The result of benchmark for small number of duplicities used in the original article is still faster with sort |> fold method, but not 10x but 4x.

But the second part where you have a list with lots of duplicities is having different outcome than in the article as the Set |> fromList |> toList performs better by 33% :scream:compared to being 2x slower in the article version.

Try it out for yourself in the Ellie: https://ellie-app.com/byLyGTsH9rFa1

So the conclusion? It is interesting to know that the List |> sort |> fold is faster when you have fewer duplications, but it is hard to tell from what number of duplicities it is outperformed by the Set |> fromList |> toList approach.

Lesson from this short exercise: Trust no one! :smiley: And rather try the hypothesis out by yourself if you have a chance.

Update

@Janiczek ran the benchmark with --optimize flag and here are the results

Chrome:

Screenshot 2020-11-18 at 13.31.30

Firefox:

Screenshot 2020-11-18 at 13.31.48

5 Likes

Awesome job on peer reviewing the work and making sure it’s still accurate! Always nice to see.

2 Likes

Just a note, you should not benchmark things in Ellie since it is compiled with --debug I believe. (or at least it used to be, I haven’t check for a while)

2 Likes

Very interesting! Thanks for posting

And what about using elm-optimize-level-2?

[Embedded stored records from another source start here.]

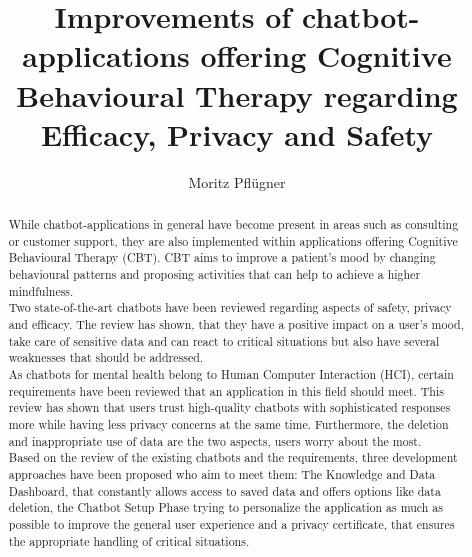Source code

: \documentclass[sigconf, nonacm]{acmart}
\begin{document}
\graphicspath{ {./images/} }

\title{Improvements of chatbot-applications offering Cognitive Behavioural Therapy regarding Efficacy, Privacy and Safety}

\author{Moritz Pflügner}


\begin{abstract}
While chatbot-applications in general have become present in areas such as consulting or customer support, they are also implemented
within applications offering Cognitive Behavioural Therapy (CBT). CBT aims to improve a patient's mood by changing behavioural patterns and proposing
activities that can help to achieve a higher mindfulness.
\\
Two state-of-the-art chatbots have been reviewed regarding aspects of safety, privacy and efficacy. The review has shown, that they have a positive 
impact on a user's mood, take care of sensitive data and can react to critical situations but also have several weaknesses that should be addressed.
\\
As chatbots for mental health belong to Human Computer Interaction (HCI), certain requirements have been reviewed that an application in this field should meet. This review has shown
that users trust high-quality chatbots with sophisticated responses more while having less privacy concerns at the same time. Furthermore, the deletion and 
inappropriate use of data are the two aspects, users worry about the most. 
\\
Based on the review of the existing chatbots and the requirements, three development approaches have been proposed who aim to meet them:
The Knowledge and Data Dashboard, that constantly allows access to saved data and offers options like data deletion, 
the Chatbot Setup Phase trying to personalize the application as much as possible to improve the general user experience and 
a privacy certificate, that ensures the appropriate handling of critical situations.   
\end{abstract}
\end{document}
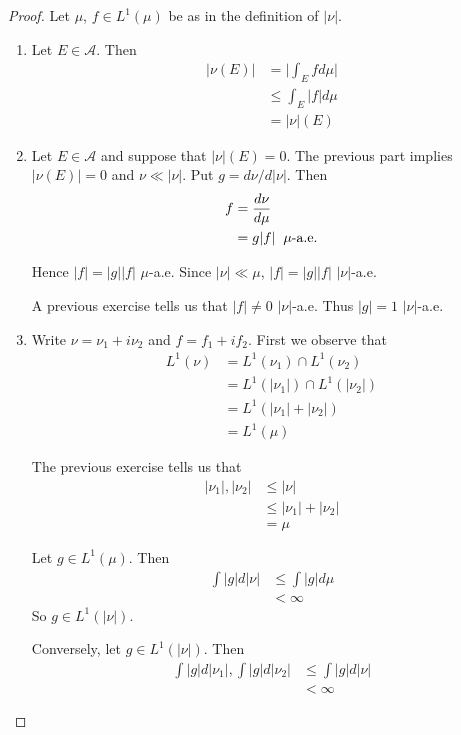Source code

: \documentclass[12pt]{amsart}
\newcommand{\MA}{\mathcal{A}}
\begin{document}
\begin{proof}
Let $\mu$, $f \in L^1(\mu)$ be as in the definition of $|\nu|$.
\begin{enumerate}
\item Let $E \in \MA$. Then 
\begin{align*}
|\nu(E)| 
& = \bigg|\int_E f d\mu\bigg|\\
& \leq \int_E |f| d\mu\\
&= |\nu|(E)
\end{align*}

\item Let $E \in \MA$ and suppose that $|\nu|(E)=0$. The previous part implies $|\nu(E)|=0$ and $\nu \ll |\nu|$. Put $g = d \nu / d|\nu|$. Then 
\begin{align*}
f 
&= \frac{d\nu}{d\mu}\\
&= g|f| \hspace{2mm }\mu\text{-a.e.}
\end{align*}

Hence $|f| = |g||f|$ $\mu$-a.e. Since $|\nu| \ll \mu$, $|f| = |g||f|$ $|\nu|$-a.e.

A previous exercise tells us that $|f| \neq 0$ $|\nu|$-a.e. Thus $|g|=1$ $|\nu|$-a.e.\\

\item Write $\nu = \nu_1 + i\nu_2$ and $f = f_1 + if_2$. First we observe that
\begin{align*}
L^1(\nu)
&= L^1(\nu_1) \cap L^1(\nu_2) \\
&= L^1(|\nu_1|) \cap L^1(|\nu_2|)\\
&= L^1(|\nu_1| + |\nu_2|)\\
&= L^1(\mu)
\end{align*}

The previous exercise tells us that 
\begin{align*}
|\nu_1|, |\nu_2| 
&\leq |\nu| \\
&\leq |\nu_1|+ |\nu_2| \\
&= \mu
\end{align*}

Let $g \in L^1(\mu)$. Then 
\begin{align*}
\int |g| d |\nu| 
&\leq \int |g| d \mu \\
&< \infty
\end{align*}
So $g \in L^1(|\nu|)$.

Conversely, let $g \in L^1(|\nu|)$. Then 
\begin{align*}
\int |g| d|\nu_1|, \int |g| d |\nu_2| 
& \leq \int |g|d |\nu|\\
& < \infty
\end{align*}


\end{enumerate}
\end{proof}
\end{document}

I just recently made optimizations in app that we have at work by replacing 2 lists by AnySet. I measured about 5x difference on our production data in measuring not even just the functions using some micro benchmark but measuring whole performance of view. In other words it means 10 lines of code change and render of whole app went from 1.5s to 300ms. In our case lists were causing worse than cubic complexities of algorithms all over the place.

I even think that de-duplication is not even a good thing to measure. It’s extremely naive case. What you should care about in any more real world benchmark is how your data structure will scale with increasing complexity over time. Some people say that rendering is the most expensive operation every app is doing. I disagree. Most render transitions are changing very little things in the DOM, setting one class, changing few nodes - that’s the common case. Meanwhile view code gets executed over and over after every model update. My advice - never List.Extra.find and don’t use AssocList.

1 Like

never List.Extra.find and don’t use AssocList.

Well, I’d say it depends on what you are doing. In a code base we have at work, we use some Dict String ComplexValue dicts which won’t exceed 20 elements (ok, in the very very very worst case, it could ended up to 50, but this really would be unlikely).

I really think we should use AssocList for this in order to be able to have some Key type more significant than String. Moreover, for really small dicts (like e.g. less than 10 elements), I even think assoclist would be faster than dict because when sing Dicts we might have an overhead (not sure however).